得られた片面減反射PETフィルムの分光反射率、両面分光反射率、分光透過率、鉛筆硬度及び密着性を以下の方法により測定した。
【0042】
(1)分光反射率;5゜正反射測定装置のついたUVスペクトル(日本分光社製、商品名「U−best 50」)により測定した。但し塗布面を測定面とし裏面は反射を遮るためサンドペーパーで荒らし測定した。結果を図1に示した。また550nmにおける減反射フィルム及び基材フィルムの反射率を測定した。結果を表1に示した。
【0043】
(2)両面分光反射率;分光反射率と同様に、裏面の処理を行わずに測定した。結果を図2に示した。
【0044】
(3)分光透過率;UVスペクトル(日本分光社製、商品名「U−best 50」)により測定した。結果を図3に示した。
【0045】
(4)鉛筆硬度;JIS K5400に従って測定した。結果を表1に示した。
【0046】
(5)密着性;碁盤目剥離試験をJIS K5400に従って行った。結果を表1に示した。
【0047】
実施例2
実施例1で得られた減反射PETフィルムの未塗布面に、実施例1と同様に反射防止膜を調製して両面減反射PETフィルムを得た。その試料の両面分光反射率、透過率を測定した。結果を図2、図3に示した。
【0048】
比較例1
実施例1と同様に基材フィルムであるPETフィルムの分光反射率、両面分光反射率、分光透過率を測定した。結果を図1、図2、図3に示した。また550nmにおける分光反射率を測定した。結果を表1に示した。
【0049】
実施例3
PETフィルムの代わりに、PCフィルムを用いた以外は、実施例2と同様に反射防止膜を調製して両面減反射フィルムを得た。その試料の両面分光反射率、分光透過率を実施例1と同様に測定した。両面分光反射率を図4に、分光透過率を図5に示した。また色差計(日本電色工業製「1001DP」)を用いてL*、a*、b*を測定した。結果を表2に示した。
なお、L*、a*、b*はそれぞれ表色系における明度指数及びクロマテイクネス指数を表す。
【0050】
比較例2
基材フィルムであるPCフィルムの未処理品について、両面分光反射率、分光透過率、およびL*、a*、b*を実施例3と同様に測定した。
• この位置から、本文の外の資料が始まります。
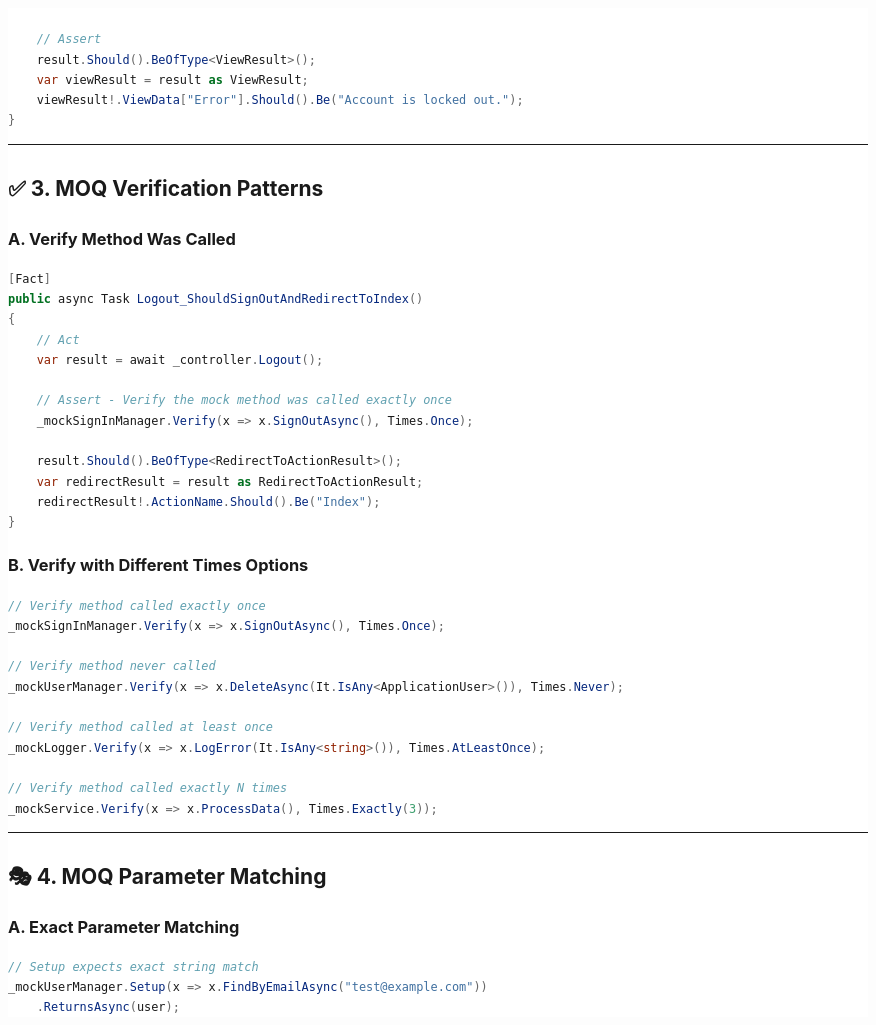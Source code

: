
 ```csharp

    // Assert
    result.Should().BeOfType<ViewResult>();
    var viewResult = result as ViewResult;
    viewResult!.ViewData["Error"].Should().Be("Account is locked out.");
}
```

---

## ✅ **3. MOQ Verification Patterns**

### **A. Verify Method Was Called**
```csharp
[Fact]
public async Task Logout_ShouldSignOutAndRedirectToIndex()
{
    // Act
    var result = await _controller.Logout();

    // Assert - Verify the mock method was called exactly once
    _mockSignInManager.Verify(x => x.SignOutAsync(), Times.Once);
    
    result.Should().BeOfType<RedirectToActionResult>();
    var redirectResult = result as RedirectToActionResult;
    redirectResult!.ActionName.Should().Be("Index");
}
```

### **B. Verify with Different Times Options**
```csharp
// Verify method called exactly once
_mockSignInManager.Verify(x => x.SignOutAsync(), Times.Once);

// Verify method never called
_mockUserManager.Verify(x => x.DeleteAsync(It.IsAny<ApplicationUser>()), Times.Never);

// Verify method called at least once
_mockLogger.Verify(x => x.LogError(It.IsAny<string>()), Times.AtLeastOnce);

// Verify method called exactly N times
_mockService.Verify(x => x.ProcessData(), Times.Exactly(3));
```

---

## 🎭 **4. MOQ Parameter Matching**

### **A. Exact Parameter Matching**
```csharp
// Setup expects exact string match
_mockUserManager.Setup(x => x.FindByEmailAsync("test@example.com"))
    .ReturnsAsync(user);
```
結果をそれぞれ図4、図5、および表2に示した。
【0051】
比較例3
電子線照射装置(ESI社製「CB175/15/180L」)を用いて125eV、10Mradの電子線により硬化した以外は、実施例3と同様にして両面減反射フィルムを得た。その試料の両面分光反射率、分光透過率、L*、a*、b*を実施例3と同様に測定した。結果をそれぞれ図4、図5、および表2に示した。
【0052】
表2において電子線で硬化した反射防止フィルム(比較例3)のb*の値が正に大きく、黄色に着色したことを示している。また図5の400〜500nmで透過率が低下していることも、同様の結果を示している。
【0053】
実施例4
多官能アクリレートモノマー{日本化薬(株)社製、商品名「DV−2475」}100重量部、I−184、2重量部の混合液を塗布して、硬化させたPETフィルム{東洋紡績(株)商品名「A4100」厚さ100μm}に、製造例2のアクリレート系の高屈折率層塗液を硬化した後、さらに、製造例1の含フッ素重合性塗液を実施例1と同様に塗布、硬化して高屈折率層−低屈折率層の2層型の減反射フィルムを得た。得られた2層型減反射PETフィルムの片面分光反射率を実施例1と同様に測定した。結果を図6に示した。
【0054】
【表1】
【0055】
【表2】
【0056】
【図面の簡単な説明】
【図1】 図1は実施例1と比較例1の波長400〜800nmにおける片面分光反射率を示す図である。
【図2】 図2は実施例1および2と、比較例1の波長400〜800nmにおける両面分光反射率を示す図である。
【図3】 図3は実施例1および2と、比較例1の波長400〜800nmにおける分光透過率を示す図である。
【図4】 図4は実施例3と比較例2および3の波長400〜800nmにおける両面分光反射率を示す図である。
【図5】 図5は実施例3と比較例2および3の波長400〜800nmにおける分光透過率を示す図である。
【図6】 図6は実施例3と比較例1の波長400〜800nmにおける片面分光反射率を示す図である。